Long before scientists began to study how herbs work, traditional healers discovered herbal actions empirically. They used intuition and observed how animals use plants to heal themselves. They experimented, then verified and documented what they learned so that their knowledge could be passed along.
These hands-on healers — folk doctors and village healers, shamans, monks, and nuns, all serving their communities — are the ones to thank for many so-called scientific discoveries about herbs. The indigenous people of northeast Brazil, for example, have long used the jaborandi plant (Pilocarpus jaborandi) for medicinal purposes, including the promotion of salivation. Pilocarpine, a pharmaceutical medicine developed from this species, has been used worldwide to treat glaucoma and other conditions. Most recently, it was approved for the treatment of “dry mouth syndrome,” which can be a side effect of radiation therapy or certain health conditions. And while laboratory research shows that garlic (Allium sativum) has antimicrobial activity, traditional healers knew this through experience and have long used the herb to treat all kinds of infections, from colds and flu to infected skin wounds.
Feverfew (Tanacetum parthenium) is best known for helping prevent migraine headaches, but it has also been used to treat arthritis, dizziness, tinnitus, and painful menstruation.

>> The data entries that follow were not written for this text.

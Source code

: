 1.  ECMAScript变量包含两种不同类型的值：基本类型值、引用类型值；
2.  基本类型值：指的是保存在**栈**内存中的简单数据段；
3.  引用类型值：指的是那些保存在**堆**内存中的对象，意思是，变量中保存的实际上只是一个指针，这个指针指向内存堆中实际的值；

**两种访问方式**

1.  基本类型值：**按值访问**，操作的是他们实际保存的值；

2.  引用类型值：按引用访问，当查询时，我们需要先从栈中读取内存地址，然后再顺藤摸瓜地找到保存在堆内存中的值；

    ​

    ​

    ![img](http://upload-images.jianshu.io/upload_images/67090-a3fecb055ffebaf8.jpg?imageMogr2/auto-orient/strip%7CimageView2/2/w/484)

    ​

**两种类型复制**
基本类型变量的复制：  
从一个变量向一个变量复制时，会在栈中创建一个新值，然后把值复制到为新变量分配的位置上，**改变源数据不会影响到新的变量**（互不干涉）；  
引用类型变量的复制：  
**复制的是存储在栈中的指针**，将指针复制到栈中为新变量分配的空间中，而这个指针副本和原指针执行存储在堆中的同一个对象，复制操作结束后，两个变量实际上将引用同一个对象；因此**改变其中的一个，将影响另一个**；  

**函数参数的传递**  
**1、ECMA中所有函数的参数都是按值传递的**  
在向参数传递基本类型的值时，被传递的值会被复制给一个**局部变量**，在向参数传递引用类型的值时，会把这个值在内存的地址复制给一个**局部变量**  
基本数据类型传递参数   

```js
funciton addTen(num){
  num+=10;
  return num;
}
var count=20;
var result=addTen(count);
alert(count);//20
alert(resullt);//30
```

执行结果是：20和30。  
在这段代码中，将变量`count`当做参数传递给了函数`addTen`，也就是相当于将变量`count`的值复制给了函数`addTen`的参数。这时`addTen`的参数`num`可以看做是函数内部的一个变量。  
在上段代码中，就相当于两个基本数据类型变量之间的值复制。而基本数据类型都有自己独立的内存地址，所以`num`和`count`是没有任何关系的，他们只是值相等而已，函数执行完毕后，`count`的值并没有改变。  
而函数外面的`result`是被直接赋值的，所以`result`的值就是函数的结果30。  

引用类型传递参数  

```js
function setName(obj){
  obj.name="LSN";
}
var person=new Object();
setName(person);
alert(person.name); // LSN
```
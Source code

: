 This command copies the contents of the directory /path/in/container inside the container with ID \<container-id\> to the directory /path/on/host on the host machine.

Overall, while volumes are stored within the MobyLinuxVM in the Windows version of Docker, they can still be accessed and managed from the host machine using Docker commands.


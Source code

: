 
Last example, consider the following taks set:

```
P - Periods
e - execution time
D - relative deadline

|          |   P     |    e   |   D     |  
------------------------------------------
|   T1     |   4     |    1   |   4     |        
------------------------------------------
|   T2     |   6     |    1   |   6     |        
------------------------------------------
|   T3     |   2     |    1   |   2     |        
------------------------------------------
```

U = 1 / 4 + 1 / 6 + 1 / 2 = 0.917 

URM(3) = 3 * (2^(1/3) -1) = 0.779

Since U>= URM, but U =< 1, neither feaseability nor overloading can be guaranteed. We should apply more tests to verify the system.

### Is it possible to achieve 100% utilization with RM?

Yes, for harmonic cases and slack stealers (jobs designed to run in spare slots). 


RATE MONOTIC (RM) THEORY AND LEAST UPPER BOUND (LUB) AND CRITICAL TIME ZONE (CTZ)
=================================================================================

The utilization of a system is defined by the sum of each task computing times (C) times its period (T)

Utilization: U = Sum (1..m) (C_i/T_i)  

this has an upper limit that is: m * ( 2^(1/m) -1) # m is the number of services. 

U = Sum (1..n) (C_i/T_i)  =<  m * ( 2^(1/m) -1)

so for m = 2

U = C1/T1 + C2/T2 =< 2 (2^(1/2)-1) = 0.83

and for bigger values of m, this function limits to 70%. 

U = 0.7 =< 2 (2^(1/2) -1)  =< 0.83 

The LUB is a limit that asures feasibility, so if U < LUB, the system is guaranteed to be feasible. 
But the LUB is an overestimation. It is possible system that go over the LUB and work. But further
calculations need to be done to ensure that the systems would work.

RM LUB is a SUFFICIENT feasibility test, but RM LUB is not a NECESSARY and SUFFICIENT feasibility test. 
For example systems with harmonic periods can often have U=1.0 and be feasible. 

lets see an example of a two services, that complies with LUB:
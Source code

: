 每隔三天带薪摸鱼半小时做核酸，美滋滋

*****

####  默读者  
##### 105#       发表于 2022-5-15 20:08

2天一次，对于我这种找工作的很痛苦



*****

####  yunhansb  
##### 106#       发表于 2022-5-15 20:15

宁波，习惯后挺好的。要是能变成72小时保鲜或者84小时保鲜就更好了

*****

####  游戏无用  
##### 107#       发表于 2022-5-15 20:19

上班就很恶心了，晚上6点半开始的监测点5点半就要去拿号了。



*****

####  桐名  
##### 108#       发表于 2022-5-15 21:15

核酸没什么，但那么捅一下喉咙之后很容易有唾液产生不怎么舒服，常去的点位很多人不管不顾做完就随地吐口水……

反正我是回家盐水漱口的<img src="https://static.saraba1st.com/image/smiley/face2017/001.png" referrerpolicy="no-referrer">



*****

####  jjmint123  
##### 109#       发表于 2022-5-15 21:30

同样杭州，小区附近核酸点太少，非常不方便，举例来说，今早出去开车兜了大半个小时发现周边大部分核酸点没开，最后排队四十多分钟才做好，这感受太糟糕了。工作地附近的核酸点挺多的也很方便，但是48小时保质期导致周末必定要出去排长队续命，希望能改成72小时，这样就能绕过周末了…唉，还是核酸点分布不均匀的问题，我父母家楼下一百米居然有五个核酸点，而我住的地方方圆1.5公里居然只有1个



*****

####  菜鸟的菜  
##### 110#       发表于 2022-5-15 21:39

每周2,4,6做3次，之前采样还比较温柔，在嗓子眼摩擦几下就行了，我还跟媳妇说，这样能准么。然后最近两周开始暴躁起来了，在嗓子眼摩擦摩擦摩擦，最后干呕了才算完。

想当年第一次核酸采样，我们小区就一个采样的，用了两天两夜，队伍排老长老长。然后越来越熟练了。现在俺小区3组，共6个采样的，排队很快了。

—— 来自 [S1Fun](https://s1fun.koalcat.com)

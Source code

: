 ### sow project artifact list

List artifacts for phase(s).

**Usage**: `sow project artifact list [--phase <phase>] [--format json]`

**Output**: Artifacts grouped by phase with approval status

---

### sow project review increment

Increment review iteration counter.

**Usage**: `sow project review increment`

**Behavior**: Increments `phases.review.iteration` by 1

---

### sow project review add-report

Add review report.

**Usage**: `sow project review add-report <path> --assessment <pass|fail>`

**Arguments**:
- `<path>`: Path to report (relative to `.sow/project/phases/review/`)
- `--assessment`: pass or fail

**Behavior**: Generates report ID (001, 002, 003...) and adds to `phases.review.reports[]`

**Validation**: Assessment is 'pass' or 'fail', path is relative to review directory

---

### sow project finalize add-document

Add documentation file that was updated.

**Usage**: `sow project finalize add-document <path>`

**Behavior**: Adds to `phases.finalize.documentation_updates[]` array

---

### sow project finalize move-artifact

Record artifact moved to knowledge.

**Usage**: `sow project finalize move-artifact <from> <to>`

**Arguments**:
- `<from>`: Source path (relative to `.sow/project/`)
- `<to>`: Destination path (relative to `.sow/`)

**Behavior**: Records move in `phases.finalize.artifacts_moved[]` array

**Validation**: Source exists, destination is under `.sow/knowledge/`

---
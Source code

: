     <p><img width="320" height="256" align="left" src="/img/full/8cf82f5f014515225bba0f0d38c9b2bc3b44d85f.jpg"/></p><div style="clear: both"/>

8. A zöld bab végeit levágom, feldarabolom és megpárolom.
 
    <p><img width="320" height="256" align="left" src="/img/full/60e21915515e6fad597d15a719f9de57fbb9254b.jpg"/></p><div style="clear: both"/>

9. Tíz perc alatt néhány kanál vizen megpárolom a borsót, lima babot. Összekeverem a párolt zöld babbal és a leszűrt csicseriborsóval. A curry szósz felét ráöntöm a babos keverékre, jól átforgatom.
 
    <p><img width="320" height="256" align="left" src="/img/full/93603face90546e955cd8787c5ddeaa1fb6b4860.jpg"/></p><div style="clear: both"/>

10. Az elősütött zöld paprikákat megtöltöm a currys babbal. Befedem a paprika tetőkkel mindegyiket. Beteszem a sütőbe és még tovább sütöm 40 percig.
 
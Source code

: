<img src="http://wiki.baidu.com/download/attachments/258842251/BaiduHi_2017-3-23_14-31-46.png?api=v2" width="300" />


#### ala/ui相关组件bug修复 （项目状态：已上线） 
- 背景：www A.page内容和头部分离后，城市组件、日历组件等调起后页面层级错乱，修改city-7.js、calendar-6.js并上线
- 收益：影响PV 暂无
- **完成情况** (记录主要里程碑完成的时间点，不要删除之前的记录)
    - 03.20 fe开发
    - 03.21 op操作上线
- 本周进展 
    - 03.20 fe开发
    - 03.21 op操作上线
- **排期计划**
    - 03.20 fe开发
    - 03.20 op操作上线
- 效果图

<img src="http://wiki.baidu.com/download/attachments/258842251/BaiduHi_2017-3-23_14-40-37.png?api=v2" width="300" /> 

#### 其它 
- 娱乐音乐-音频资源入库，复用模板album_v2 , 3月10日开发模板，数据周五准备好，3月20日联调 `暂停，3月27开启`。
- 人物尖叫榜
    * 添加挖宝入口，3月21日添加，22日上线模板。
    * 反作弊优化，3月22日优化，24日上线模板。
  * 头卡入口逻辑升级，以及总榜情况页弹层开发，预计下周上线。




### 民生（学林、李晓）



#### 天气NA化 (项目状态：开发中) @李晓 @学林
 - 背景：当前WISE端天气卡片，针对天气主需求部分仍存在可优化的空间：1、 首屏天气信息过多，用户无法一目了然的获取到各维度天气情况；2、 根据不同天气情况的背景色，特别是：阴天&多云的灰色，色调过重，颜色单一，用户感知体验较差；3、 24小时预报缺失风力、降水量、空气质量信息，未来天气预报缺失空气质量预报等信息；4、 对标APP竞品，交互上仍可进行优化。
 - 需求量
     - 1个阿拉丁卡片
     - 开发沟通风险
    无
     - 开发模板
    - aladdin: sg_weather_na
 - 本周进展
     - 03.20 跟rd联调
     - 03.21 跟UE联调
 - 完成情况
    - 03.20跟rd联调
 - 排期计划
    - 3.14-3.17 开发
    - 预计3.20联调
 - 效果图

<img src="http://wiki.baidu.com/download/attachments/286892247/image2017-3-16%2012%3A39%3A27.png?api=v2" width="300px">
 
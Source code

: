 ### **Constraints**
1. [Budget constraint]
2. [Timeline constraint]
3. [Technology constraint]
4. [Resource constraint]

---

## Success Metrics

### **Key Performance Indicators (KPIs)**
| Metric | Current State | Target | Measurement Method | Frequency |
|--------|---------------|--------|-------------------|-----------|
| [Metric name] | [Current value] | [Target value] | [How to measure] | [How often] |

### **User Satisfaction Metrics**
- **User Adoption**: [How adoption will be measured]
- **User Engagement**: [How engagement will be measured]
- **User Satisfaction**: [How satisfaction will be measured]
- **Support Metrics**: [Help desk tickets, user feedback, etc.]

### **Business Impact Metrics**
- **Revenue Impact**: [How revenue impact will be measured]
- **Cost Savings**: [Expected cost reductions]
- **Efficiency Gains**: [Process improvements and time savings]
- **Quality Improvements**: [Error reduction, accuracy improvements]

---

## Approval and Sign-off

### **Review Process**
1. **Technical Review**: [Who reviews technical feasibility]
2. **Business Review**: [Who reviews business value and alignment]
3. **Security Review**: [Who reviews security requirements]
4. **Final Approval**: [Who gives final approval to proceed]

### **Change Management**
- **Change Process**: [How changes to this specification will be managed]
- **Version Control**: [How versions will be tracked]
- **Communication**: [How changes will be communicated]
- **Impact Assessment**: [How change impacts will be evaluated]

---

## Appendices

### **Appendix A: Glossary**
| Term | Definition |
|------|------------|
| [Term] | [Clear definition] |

One way to learn how to use medicinal herbs is to learn about their possible effects on the human body. Much like modern pharmaceuticals, herbs can have antispasmodic (muscle-relaxing), analgesic (pain-relieving), and anti-inflammatory effects. Other herbal actions are described with unique terms such as adaptogenic (helping the body defend against physical stress), alterative (slowly restoring efficient body function), and carminative (enhancing digestion).
Herbs appear to have what herb researchers call “affinities” to particular body systems; in other words, herbal actions are more pronounced in some parts of the body than others. Among demulcent (inflammation-relieving) herbs, corn silk (Zea mays) comforts the urinary tract, while marshmallow root (Althaea officinalis) soothes the digestive tract. Kava (Piper methysticum) is an antispasmodic that relaxes muscles all over the body, while wild cherry bark (Prunus serotina) acts primarily to relax respiratory muscles. Hawthorn (Crataegus laevigata) strengthens the heart and blood vessels, while raspberry leaf (Rubus idaeus) tones the tissue of the uterus.
In addition, even though an herb can be especially well known for a certain effect (and so is termed a “specific” for a particular condition), most herbs provide a combination of actions. German chamomile (Matricaria recutita), for example, is known as a specific for the treatment of stomach ulcers because it has an anti-inflammatory effect on the digestive tract. It also soothes frazzled nerves, relaxes tense muscles, alleviates indigestion, and is a valuable anti-inflammatory remedy for skin irritations. Feverfew (Tanacetum parthenium) is best known for helping prevent migraine headaches, but it has also been used to treat arthritis, dizziness, tinnitus, and painful menstruation or sluggish menstrual flow.
In other words, from a therapeutic perspective, herbs have both primary and secondary actions. By considering the primary and secondary actions of herbs, as well as their body-system affinities, an herbalist can choose an herbal treatment appropriate not only for relieving an acute problem, but also for improving chronic conditions or heading off future problems.
Catnip (Nepeta cataria), for instance, is an antispasmodic herb that also relieves indigestion and acts as a mild sedative, so it’s an excellent choice for someone who suffers from stress-related indigestion. And garlic (Allium sativum), which relieves infections and aids the circulatory system, could benefit someone who has bronchitis as well as a family history of heart disease.